Mi voz estaba enterrada en las profundidades de la fiera impresión. Claro, por supuesto que el intruso se trataba de Ulrich, ¿cómo no lo pensé? Vestía de prendas negras de pies a cabeza, la sangre recorriendo su piel blanca le ofrecía el toque de color que necesitaba.
Qué satisfacción me daba verle sucio como yo lo estuve. El rojo se adaptaba también a él muy bien.
—Vaya, por fin tienes un poco de lo que mereces—repliqué, orgullosa del resultado. Contemplarlo bañado en su propia sangre era un bonito cuadro—. Castigo divino, gloria a Dios.
Fruncí el ceño cuando se echó a reír.
—¿Desde cuándo tan fiera? Esa maldita de Nastya se excedió con las clases, ¿no?—sondeó con su usual acento pretencioso—. Joder, un poco más y me haces una cesárea en la cabeza.

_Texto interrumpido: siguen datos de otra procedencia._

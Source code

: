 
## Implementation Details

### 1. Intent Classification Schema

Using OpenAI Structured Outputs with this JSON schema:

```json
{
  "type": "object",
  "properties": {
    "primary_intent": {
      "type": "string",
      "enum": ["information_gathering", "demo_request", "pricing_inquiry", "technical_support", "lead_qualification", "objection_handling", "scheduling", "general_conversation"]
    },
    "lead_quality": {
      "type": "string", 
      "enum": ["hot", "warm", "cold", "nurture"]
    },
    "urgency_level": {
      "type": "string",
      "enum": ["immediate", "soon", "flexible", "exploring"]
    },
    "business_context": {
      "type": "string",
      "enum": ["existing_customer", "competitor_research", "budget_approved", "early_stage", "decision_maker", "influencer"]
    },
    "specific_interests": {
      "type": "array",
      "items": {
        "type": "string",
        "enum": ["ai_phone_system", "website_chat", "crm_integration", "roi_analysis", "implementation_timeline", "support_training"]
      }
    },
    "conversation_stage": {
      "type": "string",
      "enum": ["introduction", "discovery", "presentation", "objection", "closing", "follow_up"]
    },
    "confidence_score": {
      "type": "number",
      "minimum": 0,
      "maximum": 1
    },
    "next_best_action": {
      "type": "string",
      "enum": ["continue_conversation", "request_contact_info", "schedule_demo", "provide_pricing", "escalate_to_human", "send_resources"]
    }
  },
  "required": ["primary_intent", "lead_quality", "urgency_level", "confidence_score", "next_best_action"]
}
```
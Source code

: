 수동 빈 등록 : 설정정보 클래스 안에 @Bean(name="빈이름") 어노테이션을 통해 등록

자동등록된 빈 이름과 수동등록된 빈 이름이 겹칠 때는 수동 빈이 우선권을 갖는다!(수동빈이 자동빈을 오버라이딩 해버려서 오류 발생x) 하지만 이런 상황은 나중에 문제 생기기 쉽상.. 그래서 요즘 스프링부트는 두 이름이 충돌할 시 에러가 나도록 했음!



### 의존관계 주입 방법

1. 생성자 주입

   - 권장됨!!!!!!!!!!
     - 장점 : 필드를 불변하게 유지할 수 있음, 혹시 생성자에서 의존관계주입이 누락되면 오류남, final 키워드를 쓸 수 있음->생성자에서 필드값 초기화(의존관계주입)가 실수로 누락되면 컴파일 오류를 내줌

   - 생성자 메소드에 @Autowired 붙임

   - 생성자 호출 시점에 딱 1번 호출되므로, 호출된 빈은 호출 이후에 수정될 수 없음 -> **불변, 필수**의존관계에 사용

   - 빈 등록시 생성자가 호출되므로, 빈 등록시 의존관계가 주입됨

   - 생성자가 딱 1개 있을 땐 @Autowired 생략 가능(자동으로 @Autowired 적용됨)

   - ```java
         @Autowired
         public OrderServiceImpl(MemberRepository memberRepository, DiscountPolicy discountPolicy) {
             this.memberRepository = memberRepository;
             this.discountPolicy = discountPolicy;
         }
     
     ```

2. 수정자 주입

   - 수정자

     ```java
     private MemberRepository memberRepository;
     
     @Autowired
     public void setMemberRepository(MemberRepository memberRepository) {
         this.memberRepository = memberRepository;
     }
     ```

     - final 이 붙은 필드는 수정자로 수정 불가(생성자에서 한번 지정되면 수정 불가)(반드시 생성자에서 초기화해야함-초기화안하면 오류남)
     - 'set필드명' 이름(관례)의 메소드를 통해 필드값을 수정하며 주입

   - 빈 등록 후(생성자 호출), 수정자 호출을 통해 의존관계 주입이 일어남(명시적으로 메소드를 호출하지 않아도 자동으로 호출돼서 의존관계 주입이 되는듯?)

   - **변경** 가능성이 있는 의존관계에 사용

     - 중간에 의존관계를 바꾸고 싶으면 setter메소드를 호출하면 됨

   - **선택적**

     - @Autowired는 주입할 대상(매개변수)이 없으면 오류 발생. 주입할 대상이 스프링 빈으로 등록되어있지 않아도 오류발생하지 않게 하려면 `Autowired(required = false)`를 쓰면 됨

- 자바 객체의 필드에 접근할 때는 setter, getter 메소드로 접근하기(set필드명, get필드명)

El comentario sin sentido despidió la presión que me compungía el pecho. Ulrich era mejor visitante nocturno que Lester, no me costaba admitirlo.
—Es tu penitencia por asustarme de esa manera—devolví la lámpara echa trozos a la mesa—. ¿Qué haces aquí, por cierto?
Era una pregunta estúpida y su risa ronca con un toque de sarcasmo me lo reafirmó.
—¿Tú que crees? Te doy tres segundos para que adivines.
—¿Hostigarme? ¿Amenazarme? ¡¿Matarme?!
Pateó los pedazos de vidrio de su camino, se acercó dos pasos más, limpiando el hilacho rojo corriendo por su ceja.
—Cogerte, vengo a cogerte, tengo los testículos tan azules como mis ojos —profirió entre dientes un sonido de molestia—. Quítate la ropa, tengo prisa por...
Tambaleó al restregarse los ojos, ahogué un grito a verle caer sobre mi cama, sobre mis sedosas y preciadas sábanas, haciéndome rebotar sobre el colchón debido al impacto de su peso.
—¡No! ¡Mis sábanas francesas!—chillé avistando las huellas de sus manos impresas en la tela blanca, como si se tratase de una escena del crimen—. ¡Las estás ensuciando con tu asquerosa sangre! ¡Ponte de pie, ahora!
—Te veo doble, Primor, y no estoy de humor para un trío—pronunció arrastrando las palabras con resquemor—. Súbete, móntame, haz algo, pero sácame el...
—¡Cierra la boca!—mi mano viajó a sus labios fríos, soltó un quejido de dolor cuando calló sobre su espalda—. Dios, Dios, Dios... Lárgate, no haces más que arruinar mi vida, mis sábanas, ¡a mí!
Quise abofetearlo cuando su respuesta fue sonreír con malicia, disfrutaba de mi brote de cólera como si fuese un acto de comedia y placer, y quise hacerlo con tanta fuerza que los trozos que tenía incrustados en la cabeza volaran lejos, pero sería hacerle un favor.
—Me iré luego de varios orgasmos tuyos así que ayúdame con la causa y quítate la puta ropa—demandó.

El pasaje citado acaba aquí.